Short message latency and NUMA effects
Here’s another subtle NUMA effect that a well-tuned MPI implementation can hide from you: intelligently distributing traffic between multiple network interfaces.
Yeah, yeah, most MPI implementations have had so-called “multi-rail” support for a long time (i.e., using multiple network interfaces for MPI traffic). But there’s more to it than that.
For the purposes of this blog entry, assume that you have one network uplink per NUMA locality in your compute servers.
Cisco’s upcoming ultra-low latency MPI transport in Open MPI, for example, examines each compute server at MPI job startup. It makes many setup decisions based on what it finds; let’s describe two of these decisions in detail (sidenote: I’m using Cisco’s “usNIC” as an example because I’m not aware of other transports making these same kinds of setup decisions)…
1. Limit short message NUMA distance
Traditional MPI implementation multi-rail support round-robins message fragments between all available network interfaces. This allows MPI to split very large messages across multiple network links, effectively multiplying available bandwidth.
The fact that some of the network interfaces may be NUMA-remote is irrelevant for large message. By definition, the latency of large messages is already high, such that the additional latency required to traverse inter-processor links (such as Intel’s QPI network) is negligible compared to the overall transit time incurred by the message.
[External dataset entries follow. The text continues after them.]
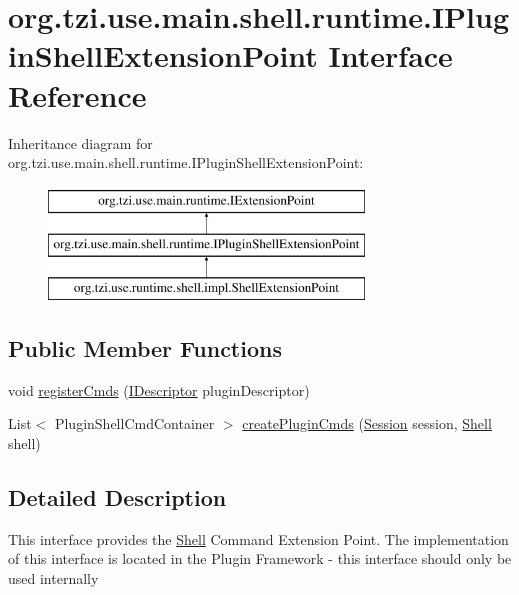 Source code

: \hypertarget{interfaceorg_1_1tzi_1_1use_1_1main_1_1shell_1_1runtime_1_1_i_plugin_shell_extension_point}{\section{org.\-tzi.\-use.\-main.\-shell.\-runtime.\-I\-Plugin\-Shell\-Extension\-Point Interface Reference}
\label{interfaceorg_1_1tzi_1_1use_1_1main_1_1shell_1_1runtime_1_1_i_plugin_shell_extension_point}
}
Inheritance diagram for org.\-tzi.\-use.\-main.\-shell.\-runtime.\-I\-Plugin\-Shell\-Extension\-Point\-:\begin{figure}[H]
\begin{center}
\leavevmode
\includegraphics[height=3.000000cm]{interfaceorg_1_1tzi_1_1use_1_1main_1_1shell_1_1runtime_1_1_i_plugin_shell_extension_point}
\end{center}
\end{figure}
\subsection*{Public Member Functions}
\begin{DoxyCompactItemize}
\item 
void \hyperlink{interfaceorg_1_1tzi_1_1use_1_1main_1_1shell_1_1runtime_1_1_i_plugin_shell_extension_point_aeed2f9e5ed3df83c67ca021c92994c31}{register\-Cmds} (\hyperlink{interfaceorg_1_1tzi_1_1use_1_1main_1_1runtime_1_1_i_descriptor}{I\-Descriptor} plugin\-Descriptor)
\item 
List$<$ Plugin\-Shell\-Cmd\-Container $>$ \hyperlink{interfaceorg_1_1tzi_1_1use_1_1main_1_1shell_1_1runtime_1_1_i_plugin_shell_extension_point_a1d6c421dab72c7f304e3f5ad35b2812d}{create\-Plugin\-Cmds} (\hyperlink{classorg_1_1tzi_1_1use_1_1main_1_1_session}{Session} session, \hyperlink{classorg_1_1tzi_1_1use_1_1main_1_1shell_1_1_shell}{Shell} shell)
\end{DoxyCompactItemize}


\subsection{Detailed Description}
This interface provides the \hyperlink{classorg_1_1tzi_1_1use_1_1main_1_1shell_1_1_shell}{Shell} Command Extension Point. The implementation of this interface is located in the Plugin Framework -\/ this interface should only be used internally

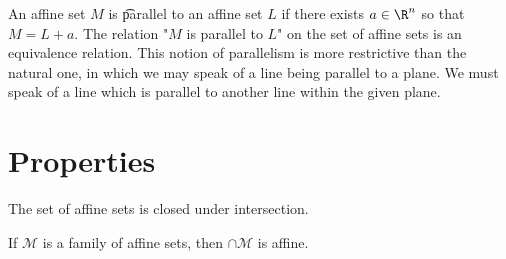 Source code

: An affine set $M$ is \t{parallel} to an affine set $L$ if there exists $a \in \R ^n$ so that $M = L + a$.
The relation "$M$ is parallel to $L$" on the set of affine sets is an equivalence relation.
This notion of parallelism is more restrictive than the natural one, in which we may speak of a line being parallel to a plane.
We must speak of a line which is parallel to another line within the given plane.

\section*{Properties}

The set of affine sets is closed under intersection.
\begin{proposition}
If $\mathcal{M}$ is a family of affine sets, then $\cap \mathcal{M}$ is affine.
\end{proposition}

\blankpage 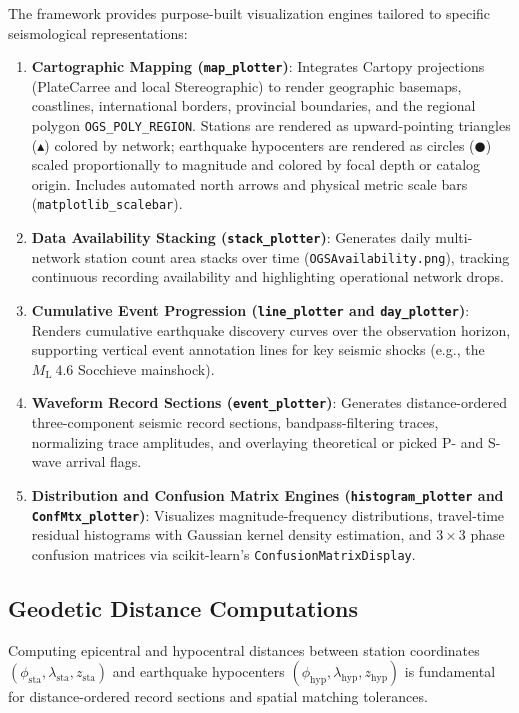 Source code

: The framework provides purpose-built visualization engines tailored to specific seismological representations:
\begin{enumerate}
  \item \textbf{Cartographic Mapping (\texttt{map\_plotter})}: Integrates Cartopy projections (PlateCarree and local Stereographic) to render geographic basemaps, coastlines, international borders, provincial boundaries, and the regional polygon \texttt{OGS\_POLY\_REGION}. Stations are rendered as upward-pointing triangles ($\blacktriangle$) colored by network; earthquake hypocenters are rendered as circles ($\CIRCLE$) scaled proportionally to magnitude and colored by focal depth or catalog origin. Includes automated north arrows and physical metric scale bars (\texttt{matplotlib\_scalebar}).
  \item \textbf{Data Availability Stacking (\texttt{stack\_plotter})}: Generates daily multi-network station count area stacks over time (\texttt{OGSAvailability.png}), tracking continuous recording availability and highlighting operational network drops.
  \item \textbf{Cumulative Event Progression (\texttt{line\_plotter} and \texttt{day\_plotter})}: Renders cumulative earthquake discovery curves over the observation horizon, supporting vertical event annotation lines for key seismic shocks (e.g., the $M_{\mathrm{L}}~4.6$ Socchieve mainshock).
  \item \textbf{Waveform Record Sections (\texttt{event\_plotter})}: Generates distance-ordered three-component seismic record sections, bandpass-filtering traces, normalizing trace amplitudes, and overlaying theoretical or picked P- and S-wave arrival flags.
  \item \textbf{Distribution and Confusion Matrix Engines (\texttt{histogram\_plotter} and \texttt{ConfMtx\_plotter})}: Visualizes magnitude-frequency distributions, travel-time residual histograms with Gaussian kernel density estimation, and $3 \times 3$ phase confusion matrices via scikit-learn's \texttt{ConfusionMatrixDisplay}.
\end{enumerate}

\subsection{Geodetic Distance Computations}
\label{subsec:geodetic_math}

Computing epicentral and hypocentral distances between station coordinates $(\phi_{\mathrm{sta}}, \lambda_{\mathrm{sta}}, z_{\mathrm{sta}})$ and earthquake hypocenters $(\phi_{\mathrm{hyp}}, \lambda_{\mathrm{hyp}}, z_{\mathrm{hyp}})$ is fundamental for distance-ordered record sections and spatial matching tolerances.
But for short messages, the usual argument for round robin schemes is not about bandwidth; it’s about increasing message rates. Consider, however, if the round robin set includes NUMA-remote interfaces. In this case, the inter-processor links to reach those remote interfaces can either artificially decrease expected message rate improvements, or even outright cause over performance loss (e.g., due to NUMA/NUNA congestion).
For these reasons, by default, Cisco’s usNIC Open MPI transport will only use NUMA-near network interfaces for short messages. Large messages will, of course, be striped across all available network interfaces to get the expected bandwidth multiplication.
2. Dynamic short message threshold
Cisco’s usNIC transport is a bit different than other Open MPI transports. Rather than having an upper-layer engine do fragmenting, it handles fragmenting and networking ACKing internally. We can therefore draw a fine line between what we want the upper layer engine to do and what we handle down in the transport layer, such as dynamically determining the length of a “short” message:
- When there is one usNIC interface available, short = 150K
- When there are more than one usNIC interfaces available, short = 50K
Skipping the complicated details, this dynamic determination of the length of a short message allows the optimization of our transport layer’s interaction with the upper-layer MPI engine in the case of a single usNIC interface. For example, when there’s only one usNIC interface, having a long “short” definition means that the upper layer engine will fragment messages less, and will result in fewer engine-to-transport-layer traversals.
In summary, these are two complicated implementation details that a well-tuned MPI implementation hides from you.
MPI is good for you!